Utiliza la palabra pairidaeza. Este término se transmitió a diversas lenguas occidentales a través del historiador y soldado de fortuna Jenofonte como paradeisos en griego, paradisus en latín, paradi, paradais y paraíso en español. La traducción del Génesis al griego utilizó el término para referirse al Jardín del Edén y eventualmente al paraíso celestial.
Se da en el mundo persa una línea de continuidad simbiótica, una apretada urdimbre de pacientes nudos entre paraíso, jardines, miniaturas, poetas y alfombras.
Observando no sin devoción la vida de los iraníes contemporáneos, podemos percibir esa pequeña alfombra que siempre porta el viajero y el caminante persa, el nómada ghasghai, el alpinista teheraní. No importa dónde se encuentre, ya sea en las nieves eternas de las cordilleras del Alborz, en las arenas incandescentes del desierto de Sal, en la boca del estrecho de Ormuz, en la Mezquita Azul de Tabriz, no importa lo agreste del paisaje y lo adverso del clima; a la hora de los rezos, en el momento del té o en la oportunidad de recitar a Omar Khayyam, Saadi o Hafez, el persa contemporáneo tiende su alfombra de vivos colores con aves, fuentes y flores, y al dirigirse a la Meca despliega su personal paraíso portátil.
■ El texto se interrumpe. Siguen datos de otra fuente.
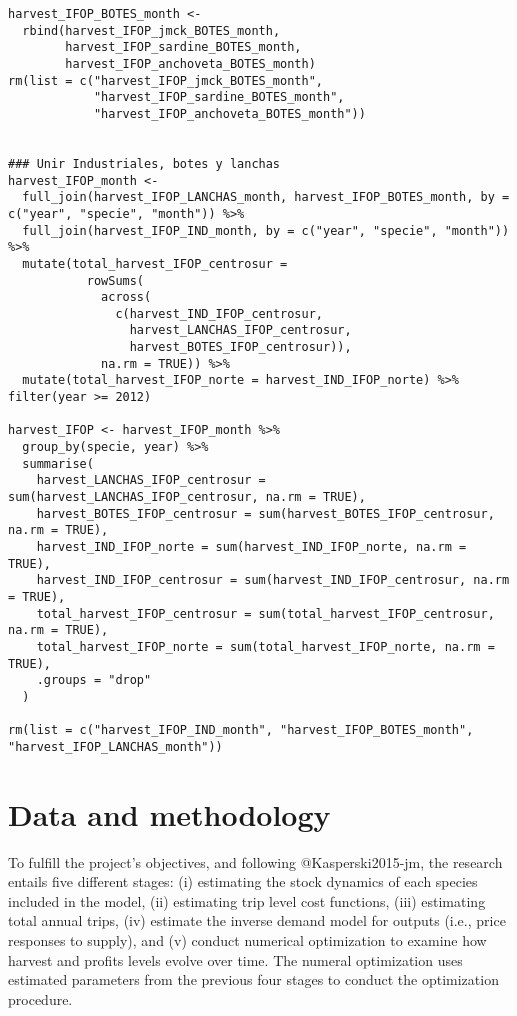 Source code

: \begin{verbatim}
harvest_IFOP_BOTES_month <- 
  rbind(harvest_IFOP_jmck_BOTES_month,
        harvest_IFOP_sardine_BOTES_month, 
        harvest_IFOP_anchoveta_BOTES_month)
rm(list = c("harvest_IFOP_jmck_BOTES_month", 
            "harvest_IFOP_sardine_BOTES_month", 
            "harvest_IFOP_anchoveta_BOTES_month"))


### Unir Industriales, botes y lanchas
harvest_IFOP_month <- 
  full_join(harvest_IFOP_LANCHAS_month, harvest_IFOP_BOTES_month, by = c("year", "specie", "month")) %>%
  full_join(harvest_IFOP_IND_month, by = c("year", "specie", "month")) %>%
  mutate(total_harvest_IFOP_centrosur = 
           rowSums(
             across(
               c(harvest_IND_IFOP_centrosur,
                 harvest_LANCHAS_IFOP_centrosur, 
                 harvest_BOTES_IFOP_centrosur)), 
             na.rm = TRUE)) %>%
  mutate(total_harvest_IFOP_norte = harvest_IND_IFOP_norte) %>% filter(year >= 2012)

harvest_IFOP <- harvest_IFOP_month %>%
  group_by(specie, year) %>%
  summarise(
    harvest_LANCHAS_IFOP_centrosur = sum(harvest_LANCHAS_IFOP_centrosur, na.rm = TRUE),
    harvest_BOTES_IFOP_centrosur = sum(harvest_BOTES_IFOP_centrosur, na.rm = TRUE),
    harvest_IND_IFOP_norte = sum(harvest_IND_IFOP_norte, na.rm = TRUE),
    harvest_IND_IFOP_centrosur = sum(harvest_IND_IFOP_centrosur, na.rm = TRUE),
    total_harvest_IFOP_centrosur = sum(total_harvest_IFOP_centrosur, na.rm = TRUE),
    total_harvest_IFOP_norte = sum(total_harvest_IFOP_norte, na.rm = TRUE),
    .groups = "drop"
  )

rm(list = c("harvest_IFOP_IND_month", "harvest_IFOP_BOTES_month", "harvest_IFOP_LANCHAS_month"))
\end{verbatim}

\hypertarget{data-and-methodology}{%
\section{Data and methodology}\label{data-and-methodology}}

To fulfill the project's objectives, and following @Kasperski2015-jm,
the research entails five different stages: (i) estimating the stock
dynamics of each species included in the model, (ii) estimating trip
level cost functions, (iii) estimating total annual trips, (iv) estimate
the inverse demand model for outputs (i.e., price responses to supply),
and (v) conduct numerical optimization to examine how harvest and
profits levels evolve over time. The numeral optimization uses estimated
parameters from the previous four stages to conduct the optimization
procedure.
El concepto de paraíso nos lleva irremisiblemente a las provincias de la utopía. El paraíso así no es sólo la cómoda complacencia del nirvana, las delicias de Shangri-La, el premio por la generosidad y el sacrificio. El paraíso es una meta, un objetivo a lograr, es un puerto de llegada, se logra al cumplir la gran misión. Es así una formidable fuerza motriz que propulsa, invita y empuja a la búsqueda de lo ideal, del no lugar, de la utopía.
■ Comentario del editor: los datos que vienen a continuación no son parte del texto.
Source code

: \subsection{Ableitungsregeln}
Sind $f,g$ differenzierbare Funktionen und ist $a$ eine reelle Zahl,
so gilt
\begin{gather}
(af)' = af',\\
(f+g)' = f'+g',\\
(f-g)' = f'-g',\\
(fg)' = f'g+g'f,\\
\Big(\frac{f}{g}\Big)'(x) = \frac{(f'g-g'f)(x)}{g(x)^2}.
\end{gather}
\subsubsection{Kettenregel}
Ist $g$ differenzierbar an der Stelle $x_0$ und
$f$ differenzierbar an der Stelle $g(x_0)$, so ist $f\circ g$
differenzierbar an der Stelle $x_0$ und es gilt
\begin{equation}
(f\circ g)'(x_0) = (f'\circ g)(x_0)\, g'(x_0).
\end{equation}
Para los iraníes, como para los mexicanos, hermanos en los quehaceres de la antigüedad, estos fragmentos, con paciencia ensamblados, buscan ser el sólido basamento para que nuestras civilizaciones logren un futuro aún más brillante que nuestros pasados.
Hoy en la noche en este gran Museo Nacional de Antropología, orgullo de mexicanos y mesoamericanos, cuando el acto inaugural termine, cuando el museo se cierre y las luces se apaguen, se encontrarán en su ambiente y se reconocerán piezas ancestrales de dos culturas fascinantes.
Hablarán en voz baja de su idea del universo, coincidirán sobre la levedad de los imperios, lo efímero de las dinastías y la relatividad del tiempo.
Acaso al final, casi al amanecer, nuestras piezas fundacionales hablarán, no sin rubor, de sus descendientes modernos, de nosotros, de sus herederos, de nuestra generación. En esta hora de sombras, esperamos salir bien librados.